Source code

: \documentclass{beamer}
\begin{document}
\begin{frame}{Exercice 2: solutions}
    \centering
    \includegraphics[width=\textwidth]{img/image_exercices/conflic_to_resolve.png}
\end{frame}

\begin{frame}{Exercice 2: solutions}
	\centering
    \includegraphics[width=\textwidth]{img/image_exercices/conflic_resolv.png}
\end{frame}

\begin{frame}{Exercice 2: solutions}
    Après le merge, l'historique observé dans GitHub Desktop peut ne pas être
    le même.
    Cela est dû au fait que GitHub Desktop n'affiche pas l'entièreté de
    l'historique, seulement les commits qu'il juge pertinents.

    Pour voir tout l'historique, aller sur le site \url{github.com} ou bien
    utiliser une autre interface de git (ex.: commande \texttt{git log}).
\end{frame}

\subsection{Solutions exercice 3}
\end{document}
# # # # # # #
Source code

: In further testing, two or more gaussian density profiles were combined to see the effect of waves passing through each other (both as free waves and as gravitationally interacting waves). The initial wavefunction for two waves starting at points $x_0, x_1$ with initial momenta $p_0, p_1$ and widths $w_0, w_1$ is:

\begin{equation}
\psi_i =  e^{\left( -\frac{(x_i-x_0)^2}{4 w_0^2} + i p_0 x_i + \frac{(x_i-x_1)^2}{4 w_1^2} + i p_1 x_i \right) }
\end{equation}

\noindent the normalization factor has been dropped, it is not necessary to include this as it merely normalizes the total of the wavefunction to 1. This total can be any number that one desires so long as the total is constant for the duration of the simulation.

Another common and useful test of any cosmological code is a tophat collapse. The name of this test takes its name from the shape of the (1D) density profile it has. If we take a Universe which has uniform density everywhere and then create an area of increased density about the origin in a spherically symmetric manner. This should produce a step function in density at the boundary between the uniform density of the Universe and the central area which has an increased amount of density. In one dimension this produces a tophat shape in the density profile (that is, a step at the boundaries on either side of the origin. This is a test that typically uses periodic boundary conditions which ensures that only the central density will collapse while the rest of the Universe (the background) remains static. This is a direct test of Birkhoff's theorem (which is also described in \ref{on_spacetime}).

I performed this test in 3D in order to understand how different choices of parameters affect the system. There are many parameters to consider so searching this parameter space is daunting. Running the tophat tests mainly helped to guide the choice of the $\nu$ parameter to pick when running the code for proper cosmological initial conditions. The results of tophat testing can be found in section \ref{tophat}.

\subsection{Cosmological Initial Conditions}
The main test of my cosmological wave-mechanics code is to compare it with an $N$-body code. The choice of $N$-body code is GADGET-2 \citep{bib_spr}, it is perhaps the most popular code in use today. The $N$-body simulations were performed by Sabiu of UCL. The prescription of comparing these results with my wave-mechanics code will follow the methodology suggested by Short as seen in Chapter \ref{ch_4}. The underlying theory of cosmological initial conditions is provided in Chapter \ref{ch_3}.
# # # # # # #
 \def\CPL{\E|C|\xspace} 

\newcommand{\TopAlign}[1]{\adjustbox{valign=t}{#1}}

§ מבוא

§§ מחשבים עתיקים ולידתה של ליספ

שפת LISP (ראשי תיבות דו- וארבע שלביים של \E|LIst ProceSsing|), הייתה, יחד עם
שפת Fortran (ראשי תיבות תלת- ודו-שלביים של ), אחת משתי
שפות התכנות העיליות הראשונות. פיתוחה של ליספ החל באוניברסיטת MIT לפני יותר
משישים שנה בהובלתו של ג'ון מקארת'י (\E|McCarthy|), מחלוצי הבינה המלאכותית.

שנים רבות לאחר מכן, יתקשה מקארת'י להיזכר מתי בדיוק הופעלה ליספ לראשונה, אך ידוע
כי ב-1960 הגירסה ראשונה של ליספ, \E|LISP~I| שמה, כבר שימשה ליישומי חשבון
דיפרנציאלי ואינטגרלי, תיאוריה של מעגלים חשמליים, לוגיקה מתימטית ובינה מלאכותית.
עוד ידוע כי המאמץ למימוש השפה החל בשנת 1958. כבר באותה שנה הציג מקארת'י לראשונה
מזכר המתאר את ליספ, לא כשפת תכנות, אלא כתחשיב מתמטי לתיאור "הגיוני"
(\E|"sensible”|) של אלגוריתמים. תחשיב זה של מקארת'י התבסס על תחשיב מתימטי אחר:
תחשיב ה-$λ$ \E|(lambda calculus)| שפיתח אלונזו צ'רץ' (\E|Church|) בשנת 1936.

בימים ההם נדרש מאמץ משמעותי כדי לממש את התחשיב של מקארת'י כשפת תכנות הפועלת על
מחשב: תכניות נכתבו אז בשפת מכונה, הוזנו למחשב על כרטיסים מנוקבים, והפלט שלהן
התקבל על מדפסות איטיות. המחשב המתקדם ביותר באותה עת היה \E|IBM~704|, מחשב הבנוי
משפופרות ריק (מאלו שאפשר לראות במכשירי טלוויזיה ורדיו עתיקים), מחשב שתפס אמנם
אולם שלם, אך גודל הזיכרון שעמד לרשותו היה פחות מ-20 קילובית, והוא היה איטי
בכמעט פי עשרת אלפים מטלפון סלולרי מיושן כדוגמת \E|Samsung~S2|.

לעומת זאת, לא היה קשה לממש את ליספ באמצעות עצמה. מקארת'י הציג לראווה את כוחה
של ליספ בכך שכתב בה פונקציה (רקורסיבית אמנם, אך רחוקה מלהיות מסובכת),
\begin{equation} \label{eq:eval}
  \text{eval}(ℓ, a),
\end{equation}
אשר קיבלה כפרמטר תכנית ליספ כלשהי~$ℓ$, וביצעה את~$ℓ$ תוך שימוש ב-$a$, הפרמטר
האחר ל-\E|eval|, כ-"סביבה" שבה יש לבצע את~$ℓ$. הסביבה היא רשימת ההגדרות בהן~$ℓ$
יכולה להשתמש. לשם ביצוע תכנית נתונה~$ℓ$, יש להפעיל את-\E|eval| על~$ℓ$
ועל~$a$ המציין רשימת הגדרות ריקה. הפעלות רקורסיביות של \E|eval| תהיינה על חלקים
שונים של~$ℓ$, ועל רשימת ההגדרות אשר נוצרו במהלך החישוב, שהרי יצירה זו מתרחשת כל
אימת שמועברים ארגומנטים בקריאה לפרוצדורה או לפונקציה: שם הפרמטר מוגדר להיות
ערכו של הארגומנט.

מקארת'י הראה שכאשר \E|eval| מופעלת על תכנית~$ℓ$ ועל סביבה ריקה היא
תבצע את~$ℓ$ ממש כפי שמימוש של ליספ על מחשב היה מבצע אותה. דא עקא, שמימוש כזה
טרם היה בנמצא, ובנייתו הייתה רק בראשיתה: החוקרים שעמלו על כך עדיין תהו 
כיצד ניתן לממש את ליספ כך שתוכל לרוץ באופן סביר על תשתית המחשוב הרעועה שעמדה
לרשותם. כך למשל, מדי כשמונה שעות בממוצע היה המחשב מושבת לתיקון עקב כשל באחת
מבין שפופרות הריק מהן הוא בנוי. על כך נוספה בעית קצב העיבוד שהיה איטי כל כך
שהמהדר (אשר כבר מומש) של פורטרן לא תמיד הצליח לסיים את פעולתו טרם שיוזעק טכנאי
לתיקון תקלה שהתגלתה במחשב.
# # # # # # #
*EXERCISE INSTRUCTIONS*
Please go through the listing and return each line that has "includegraphics" in it.

*TASK ANSWER*
    \includegraphics[width=\textwidth]{img/image_exercices/conflic_to_resolve.png}
    \includegraphics[width=\textwidth]{img/image_exercices/conflic_resolv.png}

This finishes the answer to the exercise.